Enter the label-obsessed world of the vinyl record collector.  For collectors, the more obscure the label, the better the find. It doesn’t get much more obscure than Tryangle, the self-founded label of Death that dropped a 500-copy single hoping to drum up radio airplay. One of these singles found its way into the hands of a collector, who passed it around to other collectors, and before long the music began making appearances at underground parties. At one of these parties, Bobby Hackney Jr. heard his father’s voice singing.  The family connection between father and son is where the documentary really shines. The first part of the film lags a little, simply because there is little documentation of Death’s early existence. With only two surviving members, it’s harder to get a full account of events and decisions, because Bobby and Dannis are forced to speak for their brother. But the re-emergence of the music due to the love and devotion of two talented sons makes the film a rewarding experience.

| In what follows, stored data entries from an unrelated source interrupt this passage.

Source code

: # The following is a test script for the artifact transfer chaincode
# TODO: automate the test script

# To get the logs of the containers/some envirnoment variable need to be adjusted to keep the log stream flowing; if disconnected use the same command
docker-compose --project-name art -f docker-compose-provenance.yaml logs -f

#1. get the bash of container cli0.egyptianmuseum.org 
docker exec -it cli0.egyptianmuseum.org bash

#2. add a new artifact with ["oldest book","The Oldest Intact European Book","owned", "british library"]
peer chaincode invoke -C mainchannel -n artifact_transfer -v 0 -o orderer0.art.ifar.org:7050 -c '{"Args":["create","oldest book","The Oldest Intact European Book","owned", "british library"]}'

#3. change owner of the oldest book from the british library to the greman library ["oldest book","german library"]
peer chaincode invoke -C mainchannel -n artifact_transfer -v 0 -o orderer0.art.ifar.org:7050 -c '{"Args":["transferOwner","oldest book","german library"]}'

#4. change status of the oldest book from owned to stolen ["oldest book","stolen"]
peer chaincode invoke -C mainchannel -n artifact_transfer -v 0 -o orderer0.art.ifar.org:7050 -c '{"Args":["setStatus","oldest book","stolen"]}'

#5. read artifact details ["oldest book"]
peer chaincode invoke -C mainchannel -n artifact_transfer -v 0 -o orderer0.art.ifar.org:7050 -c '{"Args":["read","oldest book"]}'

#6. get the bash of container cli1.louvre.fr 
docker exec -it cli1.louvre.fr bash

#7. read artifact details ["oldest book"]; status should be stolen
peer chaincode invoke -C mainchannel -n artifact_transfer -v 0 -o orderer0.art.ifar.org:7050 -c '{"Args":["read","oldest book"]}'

Part of the appeal of time travel is the chance to see the past unfiltered. When Marty McFly travels back to 1955 to experience his parents without the pretense of authority, we can identify with the character because we are so curious about our own ancestry. Different versions of us exist at many points in time, but those people seem mysterious and unreachable. Doc Brown may use a flux capacitor and a DeLorean to physically break down those barriers, but the past is still accessible in other ways, ways that don’t require 1.21 jigawatts and a Mr. Fusion.  Sometimes the past is stored safely in a dimly lit attic in Detroit. “A Band Called Death” shows the audience the importance of coincidence, history, and family.